## [INPUT]
◆ ◆ ◆ ◆

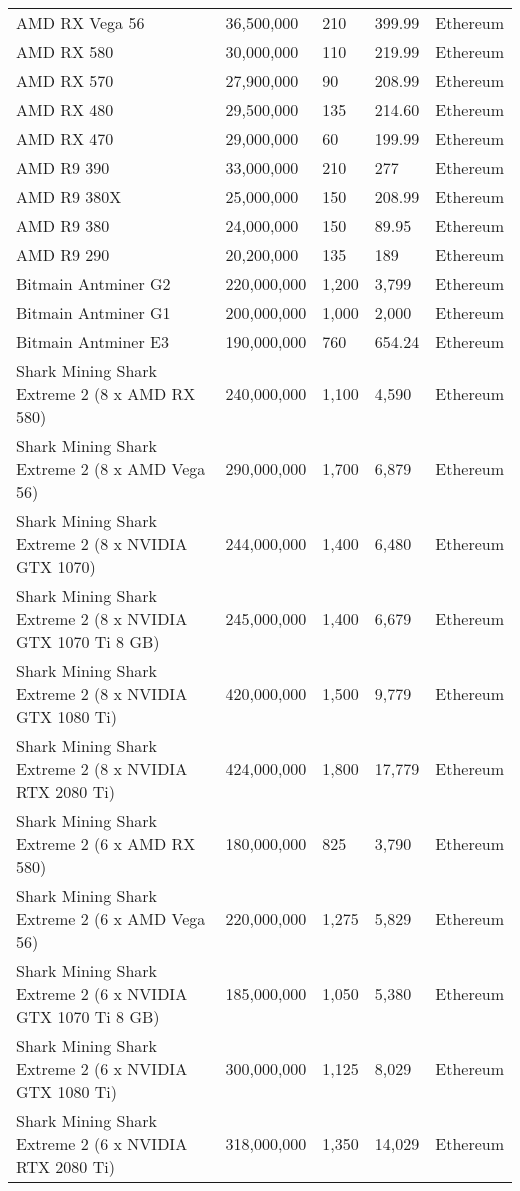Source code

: \begin{longtable}{|p{}|p{}|p{}|p{}|p{}|}
  AMD RX Vega 56 & 36,500,000 & 210 & 399.99 & Ethereum \\
  AMD RX 580 & 30,000,000 & 110 & 219.99 & Ethereum \\
  AMD RX 570 & 27,900,000 & 90 & 208.99 & Ethereum \\
  AMD RX 480 & 29,500,000 & 135 & 214.60 & Ethereum \\
  AMD RX 470 & 29,000,000 & 60 & 199.99 & Ethereum \\
  AMD R9 390 & 33,000,000 & 210 & 277 & Ethereum \\
  AMD R9 380X & 25,000,000 & 150 & 208.99 & Ethereum \\
  AMD R9 380 & 24,000,000 & 150 & 89.95 & Ethereum \\
  AMD R9 290 & 20,200,000 & 135 & 189 & Ethereum \\
  Bitmain Antminer G2 & 220,000,000 & 1,200 & 3,799 & Ethereum \\
  Bitmain Antminer G1 & 200,000,000 & 1,000 & 2,000 & Ethereum \\
  Bitmain Antminer E3 & 190,000,000 & 760 & 654.24 & Ethereum \\
  Shark Mining Shark Extreme 2 (8 x AMD RX 580) & 240,000,000 & 1,100 & 4,590 & Ethereum \\
  Shark Mining Shark Extreme 2 (8 x AMD Vega 56) & 290,000,000 & 1,700 & 6,879 & Ethereum \\
  Shark Mining Shark Extreme 2 (8 x NVIDIA GTX 1070) & 244,000,000 & 1,400 & 6,480 & Ethereum \\
  Shark Mining Shark Extreme 2 (8 x NVIDIA GTX 1070 Ti 8 GB) & 245,000,000 & 1,400 & 6,679 & Ethereum \\
  Shark Mining Shark Extreme 2 (8 x NVIDIA GTX 1080 Ti) & 420,000,000 & 1,500 & 9,779 & Ethereum \\
  Shark Mining Shark Extreme 2 (8 x NVIDIA RTX 2080 Ti) & 424,000,000 & 1,800 & 17,779 & Ethereum \\
  Shark Mining Shark Extreme 2 (6 x AMD RX 580) & 180,000,000 & 825 & 3,790 & Ethereum \\
  Shark Mining Shark Extreme 2 (6 x AMD Vega 56) & 220,000,000 & 1,275 & 5,829 & Ethereum \\
  Shark Mining Shark Extreme 2 (6 x NVIDIA GTX 1070 Ti 8 GB) & 185,000,000 & 1,050 & 5,380 & Ethereum \\
  Shark Mining Shark Extreme 2 (6 x NVIDIA GTX 1080 Ti) & 300,000,000 & 1,125 & 8,029 & Ethereum \\
  Shark Mining Shark Extreme 2 (6 x NVIDIA RTX 2080 Ti) & 318,000,000 & 1,350 & 14,029 & Ethereum \\

\end{longtable}
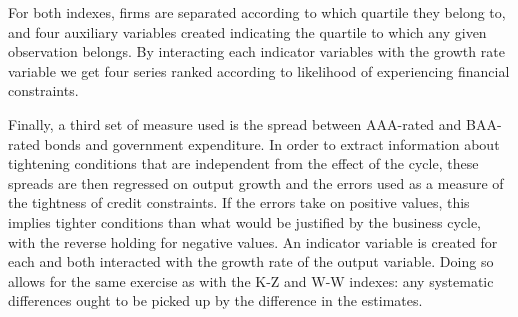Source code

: \documentclass{_latex/house}
\begin{document}
For both indexes, firms are separated according to which quartile they belong to, and four auxiliary variables created indicating the quartile to which any given observation belongs. By interacting each indicator variables with the growth rate variable we get four series ranked according to likelihood of experiencing financial constraints.

Finally, a third set of measure used is the spread between AAA-rated and BAA-rated bonds and government expenditure. In order to extract information about tightening conditions that are independent from the effect of the cycle, these spreads are then regressed on output growth and the errors used as a measure of the tightness of credit constraints. If the errors take on positive values, this implies tighter conditions than what would be justified by the business cycle, with the reverse holding for negative values. An indicator variable is created for each and both interacted with the growth rate of the output variable. Doing so allows for the same exercise as with the K-Z and W-W indexes: any systematic differences ought to be picked up by the difference in the estimates.
\end{document}
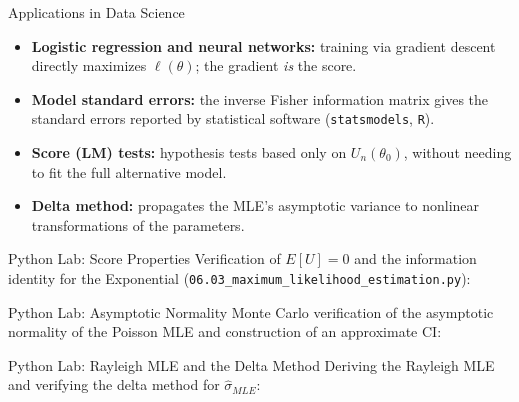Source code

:\documentclass[aspectratio=169,xcolor={dvipsnames,table}]{beamer}
\begin{document}
\begin{frame}{Applications in Data Science}
	\vspace{-0.1cm}
	\begin{itemize}\itemsep=0.1cm
		\item \textbf{Logistic regression and neural networks:} training via gradient descent directly maximizes $\ell(\theta)$; the gradient \emph{is} the score. \pause
		\item \textbf{Model standard errors:} the inverse Fisher information matrix gives the standard errors reported by statistical software (\texttt{statsmodels}, \texttt{R}). \pause
		\item \textbf{Score (LM) tests:} hypothesis tests based only on $U_n(\theta_0)$, without needing to fit the full alternative model. \pause
		\item \textbf{Delta method:} propagates the MLE's asymptotic variance to nonlinear transformations of the parameters.
	\end{itemize}
\end{frame}

\begin{frame}[fragile]{Python Lab: Score Properties}
	\vspace{-0.05cm}
	\scriptsize
	Verification of $E[U]=0$ and the information identity for the Exponential (\texttt{06.03\_maximum\_likelihood\_estimation.py}):
	{
	}
\end{frame}

\begin{frame}[fragile]{Python Lab: Asymptotic Normality}
	\vspace{-0.05cm}
	\scriptsize
	Monte Carlo verification of the asymptotic normality of the Poisson MLE and construction of an approximate CI:
	{
	}
\end{frame}

\begin{frame}[fragile]{Python Lab: Rayleigh MLE and the Delta Method}
	\vspace{-0.05cm}
	\scriptsize
	Deriving the Rayleigh MLE and verifying the delta method for $\hat\sigma_{MLE}$:
	{
	}
\end{frame}
\end{document}
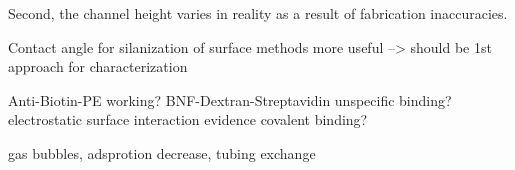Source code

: Second, the channel height varies in reality as a result of fabrication inaccuracies. 

Contact angle for silanization of surface methods more useful --> should be 1st approach for characterization

Anti-Biotin-PE working?
BNF-Dextran-Streptavidin unspecific binding?
electrostatic surface interaction
evidence covalent binding?

gas bubbles, adsprotion decrease, tubing exchange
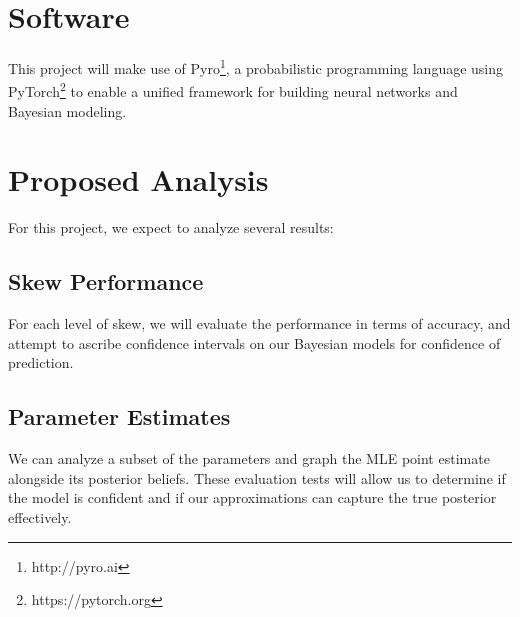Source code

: \documentclass{article}
\begin{document}
\section{Software}
This project will make use of Pyro\footnote{http://pyro.ai}, a
probabilistic programming language using PyTorch\footnote{https://pytorch.org}
to enable a unified framework for building neural networks and Bayesian modeling.

\section{Proposed Analysis}
For this project, we expect to analyze several results:
\subsection{Skew Performance}
For each level of skew, we will evaluate the performance in terms of accuracy,
and attempt to ascribe confidence intervals on our Bayesian models for confidence
of prediction.
\subsection{Parameter Estimates}
We can analyze a subset of the parameters and graph the MLE point estimate alongside
its posterior beliefs. These evaluation tests will allow us to determine if the
model is confident and if our approximations can capture the true posterior
effectively.





\end{document}
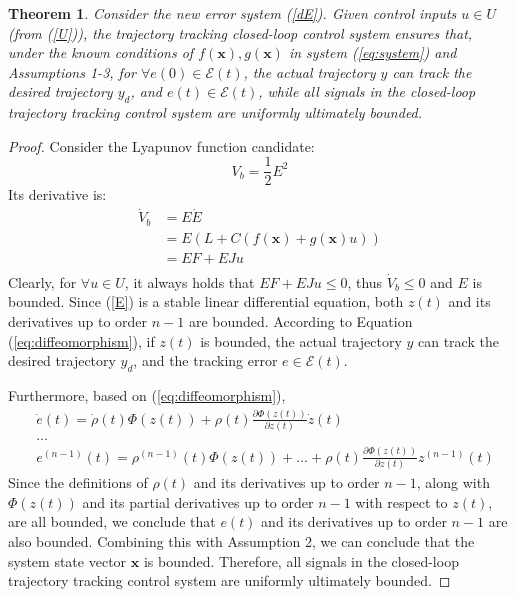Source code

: \documentclass[preprint,12pt]{elsarticle}
\newtheorem{theorem}{Theorem}
\begin{document}
\begin{theorem}
Consider the new error system (\ref{dE}). Given control inputs \(u \in U\) (from (\ref{U})), the trajectory tracking closed-loop control system ensures that, under the known conditions of \(f(\mathbf{x}), g(\mathbf{x})\) in system (\ref{eq:system}) and Assumptions 1-3, for \(\forall e(0) \in \mathcal{E}(t)\), the actual trajectory \(y\) can track the desired trajectory \(y_d\), and \(e(t) \in \mathcal{E}(t)\), while all signals in the closed-loop trajectory tracking control system are uniformly ultimately bounded.
\end{theorem}

\begin{proof}
Consider the Lyapunov function candidate:
\begin{equation}
    V_b = \frac{1}{2}E^2
\end{equation}
Its derivative is:
\begin{equation}
    \begin{aligned}
        \dot{V}_b & = E\dot{E} \\
                & = E(L + C(f(\mathbf{x})+g(\mathbf{x})u)) \\
                & = EF + EJu \\
    \end{aligned}
\end{equation}
Clearly, for \(\forall u \in U\), it always holds that \(EF + EJu \leq 0\), thus \(\dot{V}_b \leq 0\) and \(E\) is bounded. Since (\ref{E}) is a stable linear differential equation, both \(z(t)\) and its derivatives up to order 
\(n-1\) are bounded. According to Equation (\ref{eq:diffeomorphism}), if \(z(t)\) is bounded, the actual trajectory \(y\) can track the desired trajectory \(y_d\), and the tracking error \(e \in \mathcal{E}(t)\).

Furthermore, based on (\ref{eq:diffeomorphism}),
\begin{equation}
    \begin{aligned}
        & \dot{e}(t) = \dot{\rho}(t)\Phi(z(t))+\rho(t)\frac{\partial \Phi(z(t))}{\partial z(t)}\dot{z}(t) \\
        & \dots \\
        & e^{(n-1)}(t) = \rho^{(n-1)}(t)\Phi(z(t))+\dots+\rho(t)\frac{\partial \Phi(z(t))}{\partial z(t)} z^{(n-1)}(t)
    \end{aligned}\label{dee}
\end{equation}
Since the definitions of \(\rho(t)\) and its derivatives up to order 
\(n-1\), along with \(\Phi(z(t))\) and its partial derivatives up to order \(n-1\) with respect to \(z(t)\), are all bounded, we conclude that \(e(t)\) and its derivatives up to order 
\(n-1\) are also bounded. Combining this with Assumption 2, we can conclude that the system state vector \(\mathbf{x}\) is bounded. Therefore, all signals in the closed-loop trajectory tracking control system are uniformly ultimately bounded.
\end{proof}
\end{document}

◆ ◆ ◆ ◆

## [WHAT YOU WILL DO]
Copy all the lines above that hold the string "NVIDIA".

## [EXERCISE OUTPUT]
  Shark Mining Shark Extreme 2 (8 x NVIDIA GTX 1070) & 244,000,000 & 1,400 & 6,480 & Ethereum \\
  Shark Mining Shark Extreme 2 (8 x NVIDIA GTX 1070 Ti 8 GB) & 245,000,000 & 1,400 & 6,679 & Ethereum \\
  Shark Mining Shark Extreme 2 (8 x NVIDIA GTX 1080 Ti) & 420,000,000 & 1,500 & 9,779 & Ethereum \\
  Shark Mining Shark Extreme 2 (8 x NVIDIA RTX 2080 Ti) & 424,000,000 & 1,800 & 17,779 & Ethereum \\
  Shark Mining Shark Extreme 2 (6 x NVIDIA GTX 1070 Ti 8 GB) & 185,000,000 & 1,050 & 5,380 & Ethereum \\
  Shark Mining Shark Extreme 2 (6 x NVIDIA GTX 1080 Ti) & 300,000,000 & 1,125 & 8,029 & Ethereum \\
  Shark Mining Shark Extreme 2 (6 x NVIDIA RTX 2080 Ti) & 318,000,000 & 1,350 & 14,029 & Ethereum \\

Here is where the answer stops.